■ WORK TO COMPLETE
Transcribe each entry below exactly. Pictures do not go in the copy.
== DATASET RECORDS
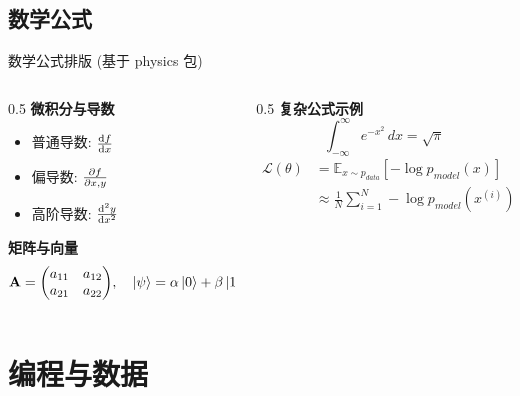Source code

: \subsection{数学公式}
\begin{frame}{数学公式排版 (基于 physics 包)}
    \begin{columns}[c]
        \begin{column}{0.5\textwidth}
            \textbf{微积分与导数}
            \begin{itemize}
                \item 普通导数: $\dv{f}{x}$
                \item 偏导数: $\pdv{f}{x,y}$
                \item 高阶导数: $\dv[2]{y}{x}$
            \end{itemize}
            \vspace{1em}
            \textbf{矩阵与向量}
            \[
            \mathbf{A} = \mqty(
                a_{11} & a_{12} \\
                a_{21} & a_{22}
            ), \quad
            \ket{\psi} = \alpha \ket{0} + \beta \ket{1}
            \]
        \end{column}
        \begin{column}{0.5\textwidth}
            \textbf{复杂公式示例}
            \begin{equation}
                \int_{-\infty}^{\infty} e^{-x^2} \, dx = \sqrt{\pi}
            \end{equation}
            \begin{equation}
                \begin{aligned}
                    \mathcal{L}(\theta) &= \mathbb{E}_{x \sim p_{data}} [-\log p_{model}(x)] \\
                                        &\approx \frac{1}{N} \sum_{i=1}^N -\log p_{model}(x^{(i)})
                \end{aligned}
            \end{equation}
        \end{column}
    \end{columns}
\end{frame}


\section{编程与数据}

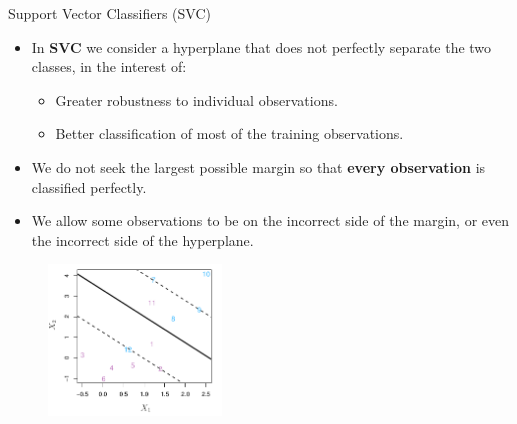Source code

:\begin{frame}{Support Vector Classifiers (SVC)}

\begin{itemize}
    \item In \textbf{SVC} we consider a hyperplane that does not perfectly separate the two classes, in the interest of: \pause 

    \begin{itemize}
        \item[\checkmark] Greater robustness to individual observations. \pause 

        \item[\checkmark] Better classification of most of the training observations. \pause 
    \end{itemize}

    \item We do not seek the largest possible margin so that \textbf{every observation} is classified perfectly. \pause 
    
    \item We allow some observations to be on the incorrect side of the margin, or even the incorrect side of the hyperplane. \pause 
\end{itemize}

\begin{figure}
    \centering
    \includegraphics[height=4cm]{svc/soft-margin.png}
\end{figure}
    
\end{frame}
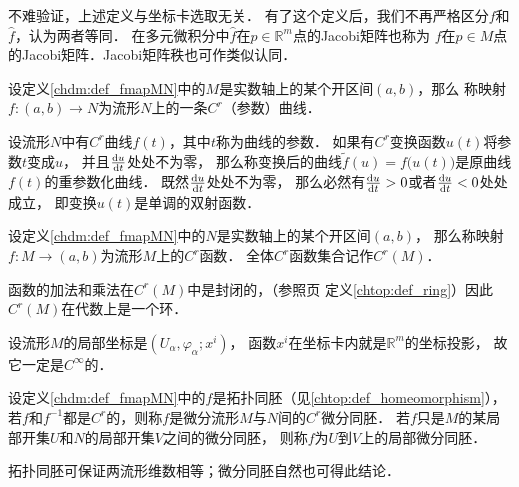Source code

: 
\begin{remark}\label{chdm:rek_jacobi}
    不难验证，上述定义与坐标卡选取无关．
    有了这个定义后，我们不再严格区分$f$和$\hat{f}$，认为两者等同．
    在多元微积分中$\hat{f}$在$p\in \mathbb{R}^m$点的Jacobi矩阵也称为
    $f$在$p\in M$点的Jacobi矩阵．Jacobi矩阵秩也可作类似认同．
\end{remark}
\begin{definition}\label{chdm:def_fmapCurve}
    设定义\ref{chdm:def_fmapMN}中的$M$是实数轴上的某个开区间$(a,b)$，那么
    称映射$f:(a,b)\to N$为流形$N$上的一条$C^r${\heiti （参数）曲线}． 
\end{definition}
设流形$N$中有$C^r$曲线$f(t)$，其中$t$称为曲线的{\heiti 参数}．
如果有$C^r$变换函数$u(t)$将参数$t$变成$u$，
并且$\frac{{\rm d} u }{{\rm d} t}$处处不为零，
那么称变换后的曲线$\tilde{f}(u)=f\bigl(u(t)\bigr)$是原曲线$f(t)$的{\heiti 重参数化曲线}．
既然$\frac{{\rm d} u }{{\rm d} t}$处处不为零，
那么必然有$\frac{{\rm d} u }{{\rm d} t}>0$或者$\frac{{\rm d} u }{{\rm d} t}<0$处处成立，
即变换$u(t)$是单调的双射函数．

\begin{definition}\label{chdm:def_func}
    设定义\ref{chdm:def_fmapMN}中的$N$是实数轴上的某个开区间$(a,b)$，
    那么称映射$f:M \to (a,b)$为流形$M$上的$C^r${\heiti 函数}．
    全体$C^r$函数集合记作$C^r(M)$．
\end{definition}
函数的加法和乘法在$C^r(M)$中是封闭的，（参照\pageref{chtop:def_ring}页
定义\ref{chtop:def_ring}）因此$C^r(M)$在代数上是一个{\kaishu 环}．


 

\begin{example}
    设流形$M$的局部坐标是$(U_\alpha,\varphi_\alpha;x^i)$，
    函数$x^i$在坐标卡内就是$\mathbb{R}^m$的坐标投影，
    故它一定是$C^\infty$的．
\end{example}

\begin{definition}\label{chdm:def_Diff-Homeomorphism}
    设定义\ref{chdm:def_fmapMN}中的$f$是拓扑同胚（见\ref{chtop:def_homeomorphism}），
    若$f$和$f^{-1}$都是$C^r$的，则称$f$是微分流形$M$与$N$间的$C^r${\heiti 微分同胚}．
    若$f$只是$M$的某局部开集$U$和$N$的局部开集$V$之间的微分同胚，
    则称$f$为$U$到$V$上的{\heiti 局部微分同胚}．
\end{definition}

拓扑同胚可保证两流形维数相等；微分同胚自然也可得此结论．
====
■ RESULT
Source code

: \subsection{数学公式}
\begin{frame}{数学公式排版 (基于 physics 包)}
    \begin{columns}[c]
        \begin{column}{0.5\textwidth}
            \textbf{微积分与导数}
            \begin{itemize}
                \item 普通导数: $\dv{f}{x}$
                \item 偏导数: $\pdv{f}{x,y}$
                \item 高阶导数: $\dv[2]{y}{x}$
            \end{itemize}
            \vspace{1em}
            \textbf{矩阵与向量}
            \[
            \mathbf{A} = \mqty(
                a_{11} & a_{12} \\
                a_{21} & a_{22}
            ), \quad
            \ket{\psi} = \alpha \ket{0} + \beta \ket{1}
            \]
        \end{column}
        \begin{column}{0.5\textwidth}
            \textbf{复杂公式示例}
            \begin{equation}
                \int_{-\infty}^{\infty} e^{-x^2} \, dx = \sqrt{\pi}
            \end{equation}
            \begin{equation}
                \begin{aligned}
                    \mathcal{L}(\theta) &= \mathbb{E}_{x \sim p_{data}} [-\log p_{model}(x)] \\
                                        &\approx \frac{1}{N} \sum_{i=1}^N -\log p_{model}(x^{(i)})
                \end{aligned}
            \end{equation}
        \end{column}
    \end{columns}
\end{frame}


\section{编程与数据}

Source code

:\begin{frame}{Support Vector Classifiers (SVC)}

\begin{itemize}
    \item In \textbf{SVC} we consider a hyperplane that does not perfectly separate the two classes, in the interest of: \pause 

    \begin{itemize}
        \item[\checkmark] Greater robustness to individual observations. \pause 

        \item[\checkmark] Better classification of most of the training observations. \pause 
    \end{itemize}

    \item We do not seek the largest possible margin so that \textbf{every observation} is classified perfectly. \pause 
    
    \item We allow some observations to be on the incorrect side of the margin, or even the incorrect side of the hyperplane. \pause 
\end{itemize}

\begin{figure}
    \centering
    \includegraphics[height=4cm]{svc/soft-margin.png}
\end{figure}
    
\end{frame}
Source code

: 
\begin{remark}\label{chdm:rek_jacobi}
    不难验证，上述定义与坐标卡选取无关．
    有了这个定义后，我们不再严格区分$f$和$\hat{f}$，认为两者等同．
    在多元微积分中$\hat{f}$在$p\in \mathbb{R}^m$点的Jacobi矩阵也称为
    $f$在$p\in M$点的Jacobi矩阵．Jacobi矩阵秩也可作类似认同．
\end{remark}
\begin{definition}\label{chdm:def_fmapCurve}
    设定义\ref{chdm:def_fmapMN}中的$M$是实数轴上的某个开区间$(a,b)$，那么
    称映射$f:(a,b)\to N$为流形$N$上的一条$C^r${\heiti （参数）曲线}． 
\end{definition}
设流形$N$中有$C^r$曲线$f(t)$，其中$t$称为曲线的{\heiti 参数}．
如果有$C^r$变换函数$u(t)$将参数$t$变成$u$，
并且$\frac{{\rm d} u }{{\rm d} t}$处处不为零，
那么称变换后的曲线$\tilde{f}(u)=f\bigl(u(t)\bigr)$是原曲线$f(t)$的{\heiti 重参数化曲线}．
既然$\frac{{\rm d} u }{{\rm d} t}$处处不为零，
那么必然有$\frac{{\rm d} u }{{\rm d} t}>0$或者$\frac{{\rm d} u }{{\rm d} t}<0$处处成立，
即变换$u(t)$是单调的双射函数．

\begin{definition}\label{chdm:def_func}
    设定义\ref{chdm:def_fmapMN}中的$N$是实数轴上的某个开区间$(a,b)$，
    那么称映射$f:M \to (a,b)$为流形$M$上的$C^r${\heiti 函数}．
    全体$C^r$函数集合记作$C^r(M)$．
\end{definition}
函数的加法和乘法在$C^r(M)$中是封闭的，（参照\pageref{chtop:def_ring}页
定义\ref{chtop:def_ring}）因此$C^r(M)$在代数上是一个{\kaishu 环}．


 

\begin{example}
    设流形$M$的局部坐标是$(U_\alpha,\varphi_\alpha;x^i)$，
    函数$x^i$在坐标卡内就是$\mathbb{R}^m$的坐标投影，
    故它一定是$C^\infty$的．
\end{example}

\begin{definition}\label{chdm:def_Diff-Homeomorphism}
    设定义\ref{chdm:def_fmapMN}中的$f$是拓扑同胚（见\ref{chtop:def_homeomorphism}），
    若$f$和$f^{-1}$都是$C^r$的，则称$f$是微分流形$M$与$N$间的$C^r${\heiti 微分同胚}．
    若$f$只是$M$的某局部开集$U$和$N$的局部开集$V$之间的微分同胚，
    则称$f$为$U$到$V$上的{\heiti 局部微分同胚}．
\end{definition}

拓扑同胚可保证两流形维数相等；微分同胚自然也可得此结论．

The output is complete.